Cops Don’t Need a Warrant to Put Cameras on Your Property
Law enforcement agents do not need a warrant to install surveillance cameras on private property, a federal judge affirmed last month.
The question came before district Judge William Griesbach in Wisconsin after Drug Enforcement Agency agents uncovered a massive marijuana growing operation with the help of cameras they set up in the yard of the suspected grow house. Defendants Manuel Mendoza and Marco Magana were arrested and face life in prison plus $10 million in fines after the DEA found over 1,000 pot plants on their property.
Attorneys for the defendants protested, pointing out that the cameras used to gather evidence were up and running for four days before a warrant was issued for them. “That one’s actions could be recorded on their own property . . . is contrary to society’s concept of privacy,” attorney Brett Reetz wrote in a legal filing. “The owner and his guest . . . had reason to believe that their activities on the property were not subject to video surveillance as it would constitute a violation of privacy.”
No dice, the judge ruled — the warrantless cameras are fine.

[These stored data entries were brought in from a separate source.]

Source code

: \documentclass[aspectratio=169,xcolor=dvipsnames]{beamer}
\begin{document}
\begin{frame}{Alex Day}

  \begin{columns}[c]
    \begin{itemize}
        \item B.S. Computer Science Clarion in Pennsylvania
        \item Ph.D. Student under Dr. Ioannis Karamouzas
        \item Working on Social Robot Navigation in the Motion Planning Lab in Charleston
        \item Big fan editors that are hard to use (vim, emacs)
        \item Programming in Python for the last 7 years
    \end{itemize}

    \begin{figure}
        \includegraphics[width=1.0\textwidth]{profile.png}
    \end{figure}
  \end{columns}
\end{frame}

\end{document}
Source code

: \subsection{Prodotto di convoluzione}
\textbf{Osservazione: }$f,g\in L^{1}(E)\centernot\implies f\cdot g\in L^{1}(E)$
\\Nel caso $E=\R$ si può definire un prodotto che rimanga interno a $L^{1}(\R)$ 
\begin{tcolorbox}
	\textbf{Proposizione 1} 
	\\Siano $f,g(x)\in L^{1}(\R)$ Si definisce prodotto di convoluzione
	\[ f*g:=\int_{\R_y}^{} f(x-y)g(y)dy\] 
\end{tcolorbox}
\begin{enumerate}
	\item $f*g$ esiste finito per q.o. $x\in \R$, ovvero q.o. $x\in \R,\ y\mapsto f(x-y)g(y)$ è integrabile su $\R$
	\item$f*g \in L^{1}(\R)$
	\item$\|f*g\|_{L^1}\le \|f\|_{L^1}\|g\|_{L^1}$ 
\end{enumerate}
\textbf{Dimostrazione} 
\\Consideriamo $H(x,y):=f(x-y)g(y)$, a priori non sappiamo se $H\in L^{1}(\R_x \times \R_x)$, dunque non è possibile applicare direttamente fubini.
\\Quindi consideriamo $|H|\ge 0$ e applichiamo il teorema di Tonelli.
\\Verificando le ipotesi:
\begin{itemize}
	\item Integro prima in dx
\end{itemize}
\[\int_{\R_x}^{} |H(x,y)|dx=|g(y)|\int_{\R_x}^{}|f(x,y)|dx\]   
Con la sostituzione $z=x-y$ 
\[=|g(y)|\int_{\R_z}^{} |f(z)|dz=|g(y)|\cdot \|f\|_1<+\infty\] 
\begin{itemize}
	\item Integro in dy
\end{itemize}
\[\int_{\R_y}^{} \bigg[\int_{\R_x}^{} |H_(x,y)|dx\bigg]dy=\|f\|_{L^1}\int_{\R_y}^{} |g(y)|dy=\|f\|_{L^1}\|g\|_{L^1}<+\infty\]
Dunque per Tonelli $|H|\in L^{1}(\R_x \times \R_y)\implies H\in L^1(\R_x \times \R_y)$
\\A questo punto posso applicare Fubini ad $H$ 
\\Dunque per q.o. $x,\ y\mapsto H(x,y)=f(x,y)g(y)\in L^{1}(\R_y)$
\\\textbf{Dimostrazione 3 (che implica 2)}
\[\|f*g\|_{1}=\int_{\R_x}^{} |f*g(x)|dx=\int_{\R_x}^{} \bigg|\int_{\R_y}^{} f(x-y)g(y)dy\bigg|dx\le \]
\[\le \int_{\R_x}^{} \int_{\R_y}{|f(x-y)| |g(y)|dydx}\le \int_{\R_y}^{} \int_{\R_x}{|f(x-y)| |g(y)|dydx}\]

The defendants will be tried starting in January.
Open Fields Doctrine
The Fourth Amendment to the Constitution guards citizens against unreasonable searches, which usually means that police need a warrant to enter a person’s house and dig through their stuff. However, surveillance is only considered a search if the subject has a reasonable expectation of privacy.
“What they’re saying here is that this is not a search,” says Nathaniel E. Burney, a criminal defense attorney at the Burney Law Firm in New York City. “This law has been pretty settled for 30 years now, that police can go into fields.”
The police may not search the immediate area around a house (known as the curtilage in legal terms), but the yard is fair game. The locked gate and “No Trespassing” signs posted on the defendant’s property are irrelevant since the legal issue at stake is privacy, not property rights. “The issue is, do you have a reasonable and legitimate expectation of privacy in the area that they’re going into,” Burney explains. “Basically the rule is, if an ordinary person could have seen it, it’s okay that the police have seen it.”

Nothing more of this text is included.